I’m excited to continue this devlog series, sharing more challenges, solutions, and insights from my coding journey. Hopefully, this was an interesting read, and perhaps it might even inspire you to revisit some of your own past projects. Stay tuned for more!

Glossary

  • Algorithm: A set of rules or a step-by-step procedure for solving a problem or performing a computation.
  • Array: A data structure consisting of a collection of elements (values or variables), each identified by at least one array index or key.
  • Big O Notation: A mathematical notation that describes the limiting behavior of a function when the argument tends towards a particular value or infinity. In computer science, it’s used to classify algorithms according to how their run time or space requirements grow as the input size grows.

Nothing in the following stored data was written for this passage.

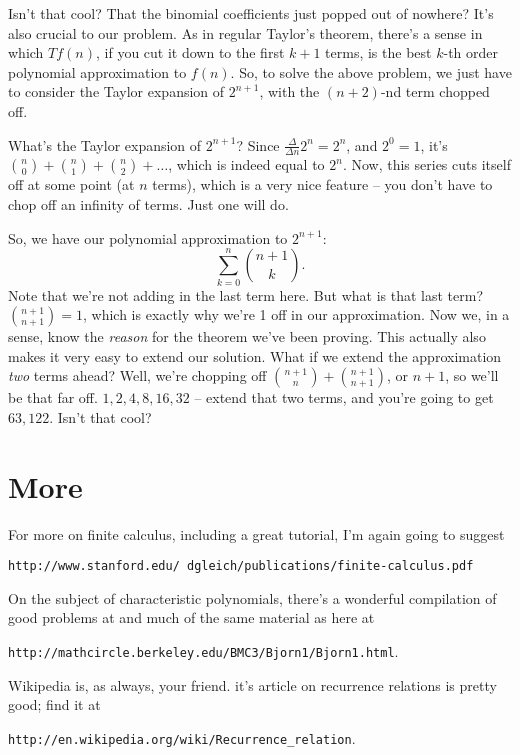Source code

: \documentclass[12pt,letterpaper]{article}
\begin{document}
Isn't that cool? That the binomial coefficients just popped out of
nowhere? It's also crucial to our problem. As in regular Taylor's
theorem, there's a sense in which $T f(n)$, if you cut it down to the
first $k+1$ terms, is the best $k$-th order polynomial approximation
to $f(n)$. So, to solve the above problem, we just have to consider
the Taylor expansion of $2^{n+1}$, with the $(n+2)$-nd term chopped off.

What's the Taylor expansion of $2^{n+1}$? Since $\frac{\Delta}{\Delta
n} 2^n = 2^n$, and $2^0 = 1$, it's $\binom{n}{0} + \binom{n}{1} +
\binom{n}{2} + \ldots$, which is indeed equal to $2^n$. Now, this
series cuts itself off at some
point (at $n$ terms), which is a very nice feature -- you don't have
to chop off an infinity of terms. Just one will do.

So, we have our polynomial approximation to $2^{n+1}$:
$$\sum_{k=0}^{n} \binom{n+1}{k}.$$ Note that we're not adding in the
last term here. But what is that last term? $\binom{n+1}{n+1} = 1$,
which is exactly why we're 1 off in our approximation. Now we, in a
sense, know the \emph{reason} for the theorem we've been proving. This
actually also makes it very easy to extend our solution. What if we
extend the approximation \emph{two} terms ahead? Well, we're chopping
off $\binom{n+1}{n} + \binom{n+1}{n+1}$, or $n+1$, so we'll be that
far off. $1, 2, 4, 8, 16, 32$ -- extend that two terms, and you're
going to get $63, 122$. Isn't that cool?

\section{More}
For more on finite calculus, including a great tutorial, I'm again going to suggest
\begin{center}\texttt{http://www.stanford.edu/\string~dgleich/publications/finite-calculus.pdf}\end{center}

On the subject of characteristic polynomials, there's a wonderful
compilation of good problems at and much of the same material as here
at
\begin{center}\texttt{http://mathcircle.berkeley.edu/BMC3/Bjorn1/Bjorn1.html}.\end{center}

Wikipedia is, as always, your friend. it's article on recurrence
relations is pretty good; find it at
\begin{center}\texttt{http://en.wikipedia.org/wiki/Recurrence\string_relation}.\end{center}
\end{document}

    • O(n^2) (Quadratic Time): An algorithm whose execution time is directly proportional to the square of the input size (n). This often involves nested loops iterating over the dataset.
    • O(n) (Linear Time): An algorithm whose execution time grows linearly with the input size (n). This typically means the algorithm iterates through the input data once.
    • O(1) (Constant Time): An algorithm whose execution time is constant, regardless of the input size.
  • Competitive Programming: A mind sport usually held over the Internet or a local network, involving participants trying to program according to provided specifications. Contestants are referred to as sport programmers.
  • Devlog (Development Log): A series of posts or entries chronicling the development process of a project, often a game or software.
  • Dynamic Programming (DP): An optimization technique where a complex problem is broken down into simpler subproblems. Solutions to subproblems are stored to avoid recomputation. The author mentions attempting a DP-like approach through pre-analysis and branching.
  • Edge Case: A problem or situation that occurs only at an extreme (maximum or minimum) operating parameter. Good software should handle edge cases correctly.
  • Heuristic Algorithm: An algorithm designed to solve a problem in a faster way when classic methods are too slow, or for finding an approximate solution when classic methods fail to find any exact solution. It’s often based on “rules of thumb” or educated guesses. The author likens their special case handling to this.
  • Index (of an array): A numerical value (usually starting from 0) that indicates the position of an element within an array.
  • Time Complexity: A measure of the amount of time an algorithm takes to run as a function of the length of the input. It’s often expressed using Big O notation.